#### [EXERCISE]
Read the data below. Every line holding the string "country" must be copied.
--- ENTRIES SHOWN Enclosed Below ---
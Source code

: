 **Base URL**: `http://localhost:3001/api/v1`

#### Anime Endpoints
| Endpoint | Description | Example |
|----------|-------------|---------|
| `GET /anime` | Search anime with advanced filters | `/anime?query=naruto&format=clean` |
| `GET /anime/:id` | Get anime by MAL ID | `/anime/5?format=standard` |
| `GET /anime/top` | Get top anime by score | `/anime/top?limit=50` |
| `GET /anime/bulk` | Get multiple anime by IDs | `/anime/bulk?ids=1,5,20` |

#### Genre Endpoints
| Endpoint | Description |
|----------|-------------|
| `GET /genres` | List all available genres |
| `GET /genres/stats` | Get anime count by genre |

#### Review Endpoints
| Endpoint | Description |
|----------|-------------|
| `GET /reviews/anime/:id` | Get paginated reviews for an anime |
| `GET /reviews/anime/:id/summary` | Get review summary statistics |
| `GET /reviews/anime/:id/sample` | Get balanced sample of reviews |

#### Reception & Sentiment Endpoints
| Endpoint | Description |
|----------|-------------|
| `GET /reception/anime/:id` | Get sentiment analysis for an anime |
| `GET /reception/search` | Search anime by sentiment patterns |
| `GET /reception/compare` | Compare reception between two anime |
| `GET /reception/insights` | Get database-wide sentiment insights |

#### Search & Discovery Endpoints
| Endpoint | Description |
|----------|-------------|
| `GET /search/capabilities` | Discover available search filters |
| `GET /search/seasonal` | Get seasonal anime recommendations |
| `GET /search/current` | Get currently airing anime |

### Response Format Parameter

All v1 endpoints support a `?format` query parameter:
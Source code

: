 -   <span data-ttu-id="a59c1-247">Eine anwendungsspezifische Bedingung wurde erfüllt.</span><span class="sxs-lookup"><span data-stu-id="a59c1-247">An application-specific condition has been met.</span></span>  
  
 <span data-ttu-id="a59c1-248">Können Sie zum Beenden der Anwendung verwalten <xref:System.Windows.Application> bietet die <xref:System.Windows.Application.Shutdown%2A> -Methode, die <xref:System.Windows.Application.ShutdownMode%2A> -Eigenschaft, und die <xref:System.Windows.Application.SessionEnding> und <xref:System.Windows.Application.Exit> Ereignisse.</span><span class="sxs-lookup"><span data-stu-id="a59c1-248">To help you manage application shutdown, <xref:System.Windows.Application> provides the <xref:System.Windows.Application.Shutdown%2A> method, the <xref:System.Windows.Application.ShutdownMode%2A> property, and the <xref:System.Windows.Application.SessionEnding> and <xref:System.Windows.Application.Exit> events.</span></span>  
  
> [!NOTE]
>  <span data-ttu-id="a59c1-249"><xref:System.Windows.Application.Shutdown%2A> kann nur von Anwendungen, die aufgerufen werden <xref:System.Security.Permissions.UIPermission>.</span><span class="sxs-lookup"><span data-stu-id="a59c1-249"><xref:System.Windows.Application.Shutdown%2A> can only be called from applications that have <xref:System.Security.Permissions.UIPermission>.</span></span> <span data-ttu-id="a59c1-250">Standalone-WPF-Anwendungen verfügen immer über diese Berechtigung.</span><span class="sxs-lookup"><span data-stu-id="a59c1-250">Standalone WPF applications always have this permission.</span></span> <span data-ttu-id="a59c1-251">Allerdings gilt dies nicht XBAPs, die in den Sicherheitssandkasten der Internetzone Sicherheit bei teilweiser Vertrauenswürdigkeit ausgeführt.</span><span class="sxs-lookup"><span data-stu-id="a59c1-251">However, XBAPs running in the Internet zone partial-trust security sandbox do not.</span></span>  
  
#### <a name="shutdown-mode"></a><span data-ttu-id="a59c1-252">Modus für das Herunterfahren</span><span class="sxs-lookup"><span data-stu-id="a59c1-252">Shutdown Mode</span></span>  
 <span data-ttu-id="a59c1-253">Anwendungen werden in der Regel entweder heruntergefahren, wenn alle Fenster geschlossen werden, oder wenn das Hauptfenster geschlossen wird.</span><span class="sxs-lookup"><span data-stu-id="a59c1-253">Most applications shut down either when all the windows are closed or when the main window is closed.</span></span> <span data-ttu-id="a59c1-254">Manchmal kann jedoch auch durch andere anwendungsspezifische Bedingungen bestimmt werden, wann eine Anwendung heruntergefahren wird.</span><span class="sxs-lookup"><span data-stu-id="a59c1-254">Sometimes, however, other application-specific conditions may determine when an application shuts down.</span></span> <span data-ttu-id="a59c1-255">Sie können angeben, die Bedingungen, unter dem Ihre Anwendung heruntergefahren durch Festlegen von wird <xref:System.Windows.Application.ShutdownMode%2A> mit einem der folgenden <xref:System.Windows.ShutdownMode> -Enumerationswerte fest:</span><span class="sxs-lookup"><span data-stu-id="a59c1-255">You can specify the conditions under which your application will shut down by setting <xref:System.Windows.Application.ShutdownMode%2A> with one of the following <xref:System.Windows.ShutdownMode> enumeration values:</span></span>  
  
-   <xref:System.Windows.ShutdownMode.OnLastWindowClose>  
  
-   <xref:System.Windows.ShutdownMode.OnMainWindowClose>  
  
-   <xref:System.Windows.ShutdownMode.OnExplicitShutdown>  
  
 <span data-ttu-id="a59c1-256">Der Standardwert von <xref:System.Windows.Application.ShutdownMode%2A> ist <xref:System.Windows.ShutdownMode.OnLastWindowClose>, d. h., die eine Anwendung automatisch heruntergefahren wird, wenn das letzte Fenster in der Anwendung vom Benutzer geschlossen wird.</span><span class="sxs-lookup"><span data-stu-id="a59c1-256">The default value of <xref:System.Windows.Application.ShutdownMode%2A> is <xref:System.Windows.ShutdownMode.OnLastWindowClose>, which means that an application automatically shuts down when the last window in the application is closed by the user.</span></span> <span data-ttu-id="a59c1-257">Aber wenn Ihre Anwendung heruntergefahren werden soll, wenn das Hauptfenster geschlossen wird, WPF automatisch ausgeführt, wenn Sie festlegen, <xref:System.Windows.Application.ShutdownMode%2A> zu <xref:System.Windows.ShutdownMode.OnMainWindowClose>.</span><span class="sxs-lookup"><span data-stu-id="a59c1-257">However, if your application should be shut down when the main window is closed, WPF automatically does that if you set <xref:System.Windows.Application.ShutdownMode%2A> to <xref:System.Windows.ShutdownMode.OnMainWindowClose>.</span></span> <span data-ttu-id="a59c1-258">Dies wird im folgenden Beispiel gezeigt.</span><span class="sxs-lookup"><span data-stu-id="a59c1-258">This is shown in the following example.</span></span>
--- End of Enclosed ENTRIES SHOWN ---
--- ENTRIES SHOWN Enclosed Below ---
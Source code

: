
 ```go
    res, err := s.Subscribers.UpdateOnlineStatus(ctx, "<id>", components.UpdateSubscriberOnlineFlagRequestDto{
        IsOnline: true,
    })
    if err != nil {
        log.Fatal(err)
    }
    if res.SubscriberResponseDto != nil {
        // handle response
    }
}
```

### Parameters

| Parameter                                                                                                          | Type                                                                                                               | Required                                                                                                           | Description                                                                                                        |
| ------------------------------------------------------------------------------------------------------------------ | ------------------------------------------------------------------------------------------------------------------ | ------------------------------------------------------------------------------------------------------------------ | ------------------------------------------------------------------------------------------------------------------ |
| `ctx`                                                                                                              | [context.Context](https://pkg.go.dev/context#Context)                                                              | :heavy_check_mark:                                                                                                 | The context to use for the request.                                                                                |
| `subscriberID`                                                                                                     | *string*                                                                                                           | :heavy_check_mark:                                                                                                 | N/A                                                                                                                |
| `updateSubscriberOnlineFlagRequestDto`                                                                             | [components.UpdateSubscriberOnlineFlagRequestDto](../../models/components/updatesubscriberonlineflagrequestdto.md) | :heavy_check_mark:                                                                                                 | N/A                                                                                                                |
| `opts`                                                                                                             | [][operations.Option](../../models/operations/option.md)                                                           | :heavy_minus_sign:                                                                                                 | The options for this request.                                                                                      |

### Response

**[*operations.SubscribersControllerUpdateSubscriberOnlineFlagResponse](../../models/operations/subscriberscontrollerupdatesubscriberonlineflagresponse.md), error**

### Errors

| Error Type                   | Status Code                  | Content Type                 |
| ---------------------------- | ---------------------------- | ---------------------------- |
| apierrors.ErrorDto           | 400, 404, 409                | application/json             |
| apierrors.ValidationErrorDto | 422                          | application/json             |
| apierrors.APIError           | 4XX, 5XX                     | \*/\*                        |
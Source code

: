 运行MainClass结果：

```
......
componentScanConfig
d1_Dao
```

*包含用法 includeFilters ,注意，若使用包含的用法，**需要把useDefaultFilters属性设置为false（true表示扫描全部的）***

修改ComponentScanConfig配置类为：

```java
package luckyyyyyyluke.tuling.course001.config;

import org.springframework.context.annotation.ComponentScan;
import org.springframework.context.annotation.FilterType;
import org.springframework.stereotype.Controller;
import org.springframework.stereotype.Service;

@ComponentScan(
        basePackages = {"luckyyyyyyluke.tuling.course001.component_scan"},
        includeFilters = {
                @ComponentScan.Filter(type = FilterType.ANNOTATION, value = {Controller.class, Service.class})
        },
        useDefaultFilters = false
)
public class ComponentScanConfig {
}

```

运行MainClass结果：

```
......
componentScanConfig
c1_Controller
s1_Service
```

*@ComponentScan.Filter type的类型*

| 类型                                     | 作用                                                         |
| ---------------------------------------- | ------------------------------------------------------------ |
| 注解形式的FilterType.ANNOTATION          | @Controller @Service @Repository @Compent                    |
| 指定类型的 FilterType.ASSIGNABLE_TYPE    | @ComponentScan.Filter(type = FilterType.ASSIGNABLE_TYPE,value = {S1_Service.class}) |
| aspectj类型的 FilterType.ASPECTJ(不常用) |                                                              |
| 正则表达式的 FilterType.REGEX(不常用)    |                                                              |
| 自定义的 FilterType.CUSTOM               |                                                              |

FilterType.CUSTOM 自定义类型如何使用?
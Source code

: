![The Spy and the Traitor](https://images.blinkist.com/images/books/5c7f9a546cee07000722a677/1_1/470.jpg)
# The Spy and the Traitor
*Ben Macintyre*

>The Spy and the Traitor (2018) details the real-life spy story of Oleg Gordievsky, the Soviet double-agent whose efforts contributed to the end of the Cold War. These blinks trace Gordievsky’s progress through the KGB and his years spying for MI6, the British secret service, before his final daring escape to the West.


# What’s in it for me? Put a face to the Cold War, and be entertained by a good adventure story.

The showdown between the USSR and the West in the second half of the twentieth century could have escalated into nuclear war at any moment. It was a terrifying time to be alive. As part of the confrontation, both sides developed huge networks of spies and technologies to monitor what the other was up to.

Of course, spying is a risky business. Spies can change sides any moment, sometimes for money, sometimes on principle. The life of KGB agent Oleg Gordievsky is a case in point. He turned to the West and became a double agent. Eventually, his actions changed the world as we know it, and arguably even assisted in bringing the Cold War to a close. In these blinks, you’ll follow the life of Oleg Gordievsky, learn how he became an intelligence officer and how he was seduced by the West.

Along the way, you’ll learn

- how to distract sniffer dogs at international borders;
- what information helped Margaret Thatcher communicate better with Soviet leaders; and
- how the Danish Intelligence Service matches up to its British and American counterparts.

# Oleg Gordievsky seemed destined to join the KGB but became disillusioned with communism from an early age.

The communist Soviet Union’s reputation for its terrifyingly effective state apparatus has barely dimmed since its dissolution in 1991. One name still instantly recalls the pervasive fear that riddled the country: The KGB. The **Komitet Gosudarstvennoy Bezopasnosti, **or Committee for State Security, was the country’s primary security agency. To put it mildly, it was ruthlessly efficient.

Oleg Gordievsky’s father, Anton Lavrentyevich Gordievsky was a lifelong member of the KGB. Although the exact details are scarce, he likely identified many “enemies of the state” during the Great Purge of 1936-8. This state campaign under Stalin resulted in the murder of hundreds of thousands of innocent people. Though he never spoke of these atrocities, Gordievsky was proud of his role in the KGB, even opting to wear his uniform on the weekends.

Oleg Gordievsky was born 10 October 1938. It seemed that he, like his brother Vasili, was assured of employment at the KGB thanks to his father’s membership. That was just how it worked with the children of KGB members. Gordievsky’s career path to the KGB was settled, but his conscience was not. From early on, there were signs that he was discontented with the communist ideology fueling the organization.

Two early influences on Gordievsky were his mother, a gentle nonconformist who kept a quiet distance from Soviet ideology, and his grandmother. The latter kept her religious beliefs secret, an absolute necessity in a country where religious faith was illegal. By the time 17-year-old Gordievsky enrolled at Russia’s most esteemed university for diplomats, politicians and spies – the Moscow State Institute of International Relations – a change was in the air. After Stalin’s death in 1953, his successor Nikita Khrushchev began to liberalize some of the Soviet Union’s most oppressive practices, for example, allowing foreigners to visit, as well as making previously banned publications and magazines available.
--- End of Enclosed ENTRIES SHOWN ---
--- ENTRIES SHOWN Enclosed Below ---
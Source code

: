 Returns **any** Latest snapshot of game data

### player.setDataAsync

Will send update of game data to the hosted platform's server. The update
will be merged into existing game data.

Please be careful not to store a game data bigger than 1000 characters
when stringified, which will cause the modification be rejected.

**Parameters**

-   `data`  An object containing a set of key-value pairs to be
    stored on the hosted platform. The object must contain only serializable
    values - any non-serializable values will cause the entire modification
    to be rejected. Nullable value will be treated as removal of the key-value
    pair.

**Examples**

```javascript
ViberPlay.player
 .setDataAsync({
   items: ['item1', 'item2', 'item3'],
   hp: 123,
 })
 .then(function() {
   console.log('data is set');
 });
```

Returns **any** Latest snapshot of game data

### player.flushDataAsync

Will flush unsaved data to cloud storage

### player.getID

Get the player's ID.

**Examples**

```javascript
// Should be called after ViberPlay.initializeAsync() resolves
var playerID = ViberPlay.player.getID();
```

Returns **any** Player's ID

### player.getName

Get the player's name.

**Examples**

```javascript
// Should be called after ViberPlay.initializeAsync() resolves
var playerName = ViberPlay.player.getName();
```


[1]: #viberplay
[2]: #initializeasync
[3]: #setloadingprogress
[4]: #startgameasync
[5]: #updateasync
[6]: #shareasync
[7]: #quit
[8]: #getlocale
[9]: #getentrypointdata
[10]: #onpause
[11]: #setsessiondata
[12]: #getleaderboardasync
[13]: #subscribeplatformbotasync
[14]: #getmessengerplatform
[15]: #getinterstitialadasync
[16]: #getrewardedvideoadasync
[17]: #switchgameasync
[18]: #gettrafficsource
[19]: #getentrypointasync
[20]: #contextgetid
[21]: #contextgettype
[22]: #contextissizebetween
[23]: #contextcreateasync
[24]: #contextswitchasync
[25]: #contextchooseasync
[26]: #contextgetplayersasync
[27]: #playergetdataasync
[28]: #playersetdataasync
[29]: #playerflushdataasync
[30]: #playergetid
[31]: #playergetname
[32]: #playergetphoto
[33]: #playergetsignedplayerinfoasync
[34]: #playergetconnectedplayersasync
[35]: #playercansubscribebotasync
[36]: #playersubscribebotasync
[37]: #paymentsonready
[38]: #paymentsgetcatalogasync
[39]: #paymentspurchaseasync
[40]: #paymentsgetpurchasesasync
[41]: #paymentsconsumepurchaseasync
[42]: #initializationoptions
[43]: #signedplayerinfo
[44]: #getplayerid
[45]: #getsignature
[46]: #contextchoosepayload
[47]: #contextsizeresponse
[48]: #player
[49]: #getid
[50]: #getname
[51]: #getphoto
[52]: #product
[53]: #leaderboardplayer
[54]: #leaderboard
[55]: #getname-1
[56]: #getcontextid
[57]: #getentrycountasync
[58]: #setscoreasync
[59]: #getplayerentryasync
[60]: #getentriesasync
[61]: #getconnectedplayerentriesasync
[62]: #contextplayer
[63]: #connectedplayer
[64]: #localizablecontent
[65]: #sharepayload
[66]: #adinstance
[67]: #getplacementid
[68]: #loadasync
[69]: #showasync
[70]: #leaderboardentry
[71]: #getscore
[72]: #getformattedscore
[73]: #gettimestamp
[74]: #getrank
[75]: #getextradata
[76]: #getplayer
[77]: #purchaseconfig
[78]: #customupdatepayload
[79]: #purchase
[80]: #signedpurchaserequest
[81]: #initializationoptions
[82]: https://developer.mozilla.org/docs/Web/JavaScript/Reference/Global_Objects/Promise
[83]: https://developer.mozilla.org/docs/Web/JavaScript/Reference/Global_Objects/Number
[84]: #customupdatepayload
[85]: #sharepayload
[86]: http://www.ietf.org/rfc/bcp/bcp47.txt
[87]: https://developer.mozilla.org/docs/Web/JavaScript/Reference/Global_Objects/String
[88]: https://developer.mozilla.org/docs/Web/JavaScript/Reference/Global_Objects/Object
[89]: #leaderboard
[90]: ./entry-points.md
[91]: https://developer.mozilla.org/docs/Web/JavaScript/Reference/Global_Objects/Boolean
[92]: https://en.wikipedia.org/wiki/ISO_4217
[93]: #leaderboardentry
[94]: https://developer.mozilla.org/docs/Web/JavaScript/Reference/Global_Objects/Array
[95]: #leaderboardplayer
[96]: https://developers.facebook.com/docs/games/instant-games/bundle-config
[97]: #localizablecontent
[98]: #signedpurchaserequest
--- End of Enclosed ENTRIES SHOWN ---
#### [EXPECTED OUTPUT]
The communist Soviet Union’s reputation for its terrifyingly effective state apparatus has barely dimmed since its dissolution in 1991. One name still instantly recalls the pervasive fear that riddled the country: The KGB. The **Komitet Gosudarstvennoy Bezopasnosti, **or Committee for State Security, was the country’s primary security agency. To put it mildly, it was ruthlessly efficient.
Two early influences on Gordievsky were his mother, a gentle nonconformist who kept a quiet distance from Soviet ideology, and his grandmother. The latter kept her religious beliefs secret, an absolute necessity in a country where religious faith was illegal. By the time 17-year-old Gordievsky enrolled at Russia’s most esteemed university for diplomats, politicians and spies – the Moscow State Institute of International Relations – a change was in the air. After Stalin’s death in 1953, his successor Nikita Khrushchev began to liberalize some of the Soviet Union’s most oppressive practices, for example, allowing foreigners to visit, as well as making previously banned publications and magazines available.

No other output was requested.